__Work to be completed__
Without including any pictures, give back all of the data exactly.

= Beginning of Section =

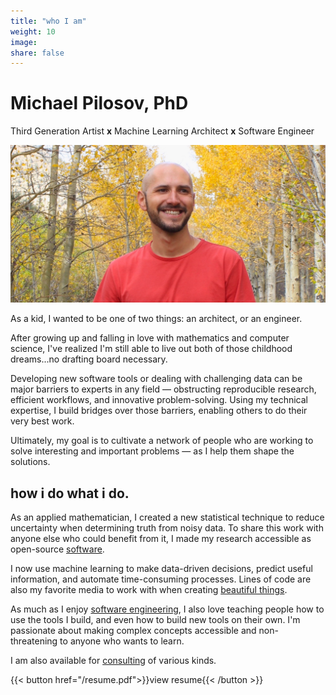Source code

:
 ```yaml
---
title: "who I am"
weight: 10
image:
share: false
---
```

# Michael Pilosov, PhD
Third Generation Artist **x** Machine Learning Architect **x** Software Engineer

![portrait](./profile.jpg)

As a kid, I wanted to be one of two things: an architect, or an engineer. 

After growing up and falling in love with mathematics and computer science, I've realized I'm still able to live out both of those childhood dreams...no drafting board necessary. 

Developing new software tools or dealing with challenging data can be major barriers to experts in any field — obstructing reproducible research, efficient workflows, and innovative problem-solving. Using my technical expertise, I build bridges over those barriers, enabling others to do their very best work.

Ultimately, my goal is to cultivate a network of people who are working to solve interesting and important problems — as I help them shape the solutions.

## how i do what i do.

As an applied mathematician, I created a new statistical technique to reduce uncertainty when determining truth from noisy data. To share this work with anyone else who could benefit from it, I made my research accessible as open-source [software](./projects/#estimation). 
 
I now use machine learning to make data-driven decisions, predict useful information, and automate time-consuming processes. Lines of code are also my favorite media to work with when creating [beautiful things](./projects/#art).

As much as I enjoy [software engineering](./projects/#architect-engineer), I also love teaching people how to use the tools I build, and even how to build new tools on their own. I'm passionate about making complex concepts accessible and non-threatening to anyone who wants to learn. 

I am also available for [consulting](./#connect) of various kinds.

{{< button href="/resume.pdf">}}view resume{{< /button >}}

= End of Section =

__Result for this task__
Source code

:
 ```yaml
---
title: "who I am"
weight: 10
image:
share: false
---
```

# Michael Pilosov, PhD
Third Generation Artist **x** Machine Learning Architect **x** Software Engineer

![portrait](./profile.jpg)

As a kid, I wanted to be one of two things: an architect, or an engineer. 

After growing up and falling in love with mathematics and computer science, I've realized I'm still able to live out both of those childhood dreams...no drafting board necessary. 

Developing new software tools or dealing with challenging data can be major barriers to experts in any field — obstructing reproducible research, efficient workflows, and innovative problem-solving. Using my technical expertise, I build bridges over those barriers, enabling others to do their very best work.

Ultimately, my goal is to cultivate a network of people who are working to solve interesting and important problems — as I help them shape the solutions.

## how i do what i do.

As an applied mathematician, I created a new statistical technique to reduce uncertainty when determining truth from noisy data. To share this work with anyone else who could benefit from it, I made my research accessible as open-source [software](./projects/#estimation). 
 
I now use machine learning to make data-driven decisions, predict useful information, and automate time-consuming processes. Lines of code are also my favorite media to work with when creating [beautiful things](./projects/#art).

As much as I enjoy [software engineering](./projects/#architect-engineer), I also love teaching people how to use the tools I build, and even how to build new tools on their own. I'm passionate about making complex concepts accessible and non-threatening to anyone who wants to learn. 

I am also available for [consulting](./#connect) of various kinds.

{{< button href="/resume.pdf">}}view resume{{< /button >}}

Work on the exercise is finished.